BEGIN Extracted information

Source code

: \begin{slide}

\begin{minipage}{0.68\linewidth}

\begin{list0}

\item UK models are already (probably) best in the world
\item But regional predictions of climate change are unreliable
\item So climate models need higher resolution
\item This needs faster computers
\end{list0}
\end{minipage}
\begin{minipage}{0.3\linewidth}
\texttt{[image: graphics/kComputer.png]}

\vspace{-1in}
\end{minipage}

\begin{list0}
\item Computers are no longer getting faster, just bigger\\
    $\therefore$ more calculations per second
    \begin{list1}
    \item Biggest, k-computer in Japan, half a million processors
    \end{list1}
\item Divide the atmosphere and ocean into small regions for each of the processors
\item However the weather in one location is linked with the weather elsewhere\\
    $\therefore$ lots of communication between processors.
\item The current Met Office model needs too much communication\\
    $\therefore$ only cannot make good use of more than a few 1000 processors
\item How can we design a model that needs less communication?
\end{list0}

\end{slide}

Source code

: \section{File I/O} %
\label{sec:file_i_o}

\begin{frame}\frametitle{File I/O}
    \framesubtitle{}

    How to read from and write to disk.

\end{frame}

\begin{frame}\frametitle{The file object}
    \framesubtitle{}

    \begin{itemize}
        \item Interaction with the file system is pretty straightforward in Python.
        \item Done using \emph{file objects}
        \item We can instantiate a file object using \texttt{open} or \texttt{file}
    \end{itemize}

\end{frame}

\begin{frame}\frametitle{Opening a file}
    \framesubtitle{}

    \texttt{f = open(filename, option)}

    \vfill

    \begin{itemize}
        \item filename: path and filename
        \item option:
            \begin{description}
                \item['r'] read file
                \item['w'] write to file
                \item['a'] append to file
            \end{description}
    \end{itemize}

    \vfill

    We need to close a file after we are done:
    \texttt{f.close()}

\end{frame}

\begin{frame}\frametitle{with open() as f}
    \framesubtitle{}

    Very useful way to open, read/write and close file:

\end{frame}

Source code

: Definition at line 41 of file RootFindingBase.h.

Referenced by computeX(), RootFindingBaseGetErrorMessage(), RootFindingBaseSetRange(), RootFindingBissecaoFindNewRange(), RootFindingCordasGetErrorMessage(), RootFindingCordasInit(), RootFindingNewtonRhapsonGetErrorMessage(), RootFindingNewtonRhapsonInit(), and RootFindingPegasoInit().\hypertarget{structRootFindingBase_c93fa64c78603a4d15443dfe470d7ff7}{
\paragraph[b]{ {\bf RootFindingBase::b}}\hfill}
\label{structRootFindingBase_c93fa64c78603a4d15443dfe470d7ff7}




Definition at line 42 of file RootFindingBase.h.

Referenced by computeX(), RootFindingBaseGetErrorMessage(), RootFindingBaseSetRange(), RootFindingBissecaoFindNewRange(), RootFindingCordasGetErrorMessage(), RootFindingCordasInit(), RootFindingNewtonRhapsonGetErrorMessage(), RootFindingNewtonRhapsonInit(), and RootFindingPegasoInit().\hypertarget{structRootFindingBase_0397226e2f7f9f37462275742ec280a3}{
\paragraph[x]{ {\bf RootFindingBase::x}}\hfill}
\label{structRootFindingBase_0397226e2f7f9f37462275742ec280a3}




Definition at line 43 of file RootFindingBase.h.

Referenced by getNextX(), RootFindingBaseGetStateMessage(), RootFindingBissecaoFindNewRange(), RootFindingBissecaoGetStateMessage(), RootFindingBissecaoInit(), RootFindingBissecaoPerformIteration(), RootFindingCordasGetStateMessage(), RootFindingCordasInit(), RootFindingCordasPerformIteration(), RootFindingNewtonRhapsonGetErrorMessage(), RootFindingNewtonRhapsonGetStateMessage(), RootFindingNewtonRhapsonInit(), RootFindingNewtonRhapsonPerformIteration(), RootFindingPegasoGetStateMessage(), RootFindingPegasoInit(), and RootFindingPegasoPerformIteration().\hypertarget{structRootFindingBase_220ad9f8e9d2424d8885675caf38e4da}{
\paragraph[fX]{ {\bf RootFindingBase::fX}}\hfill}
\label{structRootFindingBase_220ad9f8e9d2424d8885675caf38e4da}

END Extracted information

#### What the task requires:
Could you give the records again, exactly as they appear?

#### Result below:
Source code

: \begin{slide}

\begin{minipage}{0.68\linewidth}

\begin{list0}

\item UK models are already (probably) best in the world
\item But regional predictions of climate change are unreliable
\item So climate models need higher resolution
\item This needs faster computers
\end{list0}
\end{minipage}
\begin{minipage}{0.3\linewidth}
\texttt{[image: graphics/kComputer.png]}

\vspace{-1in}
\end{minipage}

\begin{list0}
\item Computers are no longer getting faster, just bigger\\
    $\therefore$ more calculations per second
    \begin{list1}
    \item Biggest, k-computer in Japan, half a million processors
    \end{list1}
\item Divide the atmosphere and ocean into small regions for each of the processors
\item However the weather in one location is linked with the weather elsewhere\\
    $\therefore$ lots of communication between processors.
\item The current Met Office model needs too much communication\\
    $\therefore$ only cannot make good use of more than a few 1000 processors
\item How can we design a model that needs less communication?
\end{list0}

\end{slide}

Source code

: \section{File I/O} %
\label{sec:file_i_o}

\begin{frame}\frametitle{File I/O}
    \framesubtitle{}

    How to read from and write to disk.

\end{frame}

\begin{frame}\frametitle{The file object}
    \framesubtitle{}

    \begin{itemize}
        \item Interaction with the file system is pretty straightforward in Python.
        \item Done using \emph{file objects}
        \item We can instantiate a file object using \texttt{open} or \texttt{file}
    \end{itemize}

\end{frame}

\begin{frame}\frametitle{Opening a file}
    \framesubtitle{}

    \texttt{f = open(filename, option)}

    \vfill

    \begin{itemize}
        \item filename: path and filename
        \item option:
            \begin{description}
                \item['r'] read file
                \item['w'] write to file
                \item['a'] append to file
            \end{description}
    \end{itemize}

    \vfill

    We need to close a file after we are done:
    \texttt{f.close()}

\end{frame}

\begin{frame}\frametitle{with open() as f}
    \framesubtitle{}

    Very useful way to open, read/write and close file:

\end{frame}

Source code

: Definition at line 41 of file RootFindingBase.h.

Referenced by computeX(), RootFindingBaseGetErrorMessage(), RootFindingBaseSetRange(), RootFindingBissecaoFindNewRange(), RootFindingCordasGetErrorMessage(), RootFindingCordasInit(), RootFindingNewtonRhapsonGetErrorMessage(), RootFindingNewtonRhapsonInit(), and RootFindingPegasoInit().\hypertarget{structRootFindingBase_c93fa64c78603a4d15443dfe470d7ff7}{
\paragraph[b]{ {\bf RootFindingBase::b}}\hfill}
\label{structRootFindingBase_c93fa64c78603a4d15443dfe470d7ff7}




Definition at line 42 of file RootFindingBase.h.

Referenced by computeX(), RootFindingBaseGetErrorMessage(), RootFindingBaseSetRange(), RootFindingBissecaoFindNewRange(), RootFindingCordasGetErrorMessage(), RootFindingCordasInit(), RootFindingNewtonRhapsonGetErrorMessage(), RootFindingNewtonRhapsonInit(), and RootFindingPegasoInit().\hypertarget{structRootFindingBase_0397226e2f7f9f37462275742ec280a3}{
\paragraph[x]{ {\bf RootFindingBase::x}}\hfill}
\label{structRootFindingBase_0397226e2f7f9f37462275742ec280a3}




Definition at line 43 of file RootFindingBase.h.

Referenced by getNextX(), RootFindingBaseGetStateMessage(), RootFindingBissecaoFindNewRange(), RootFindingBissecaoGetStateMessage(), RootFindingBissecaoInit(), RootFindingBissecaoPerformIteration(), RootFindingCordasGetStateMessage(), RootFindingCordasInit(), RootFindingCordasPerformIteration(), RootFindingNewtonRhapsonGetErrorMessage(), RootFindingNewtonRhapsonGetStateMessage(), RootFindingNewtonRhapsonInit(), RootFindingNewtonRhapsonPerformIteration(), RootFindingPegasoGetStateMessage(), RootFindingPegasoInit(), and RootFindingPegasoPerformIteration().\hypertarget{structRootFindingBase_220ad9f8e9d2424d8885675caf38e4da}{
\paragraph[fX]{ {\bf RootFindingBase::fX}}\hfill}
\label{structRootFindingBase_220ad9f8e9d2424d8885675caf38e4da}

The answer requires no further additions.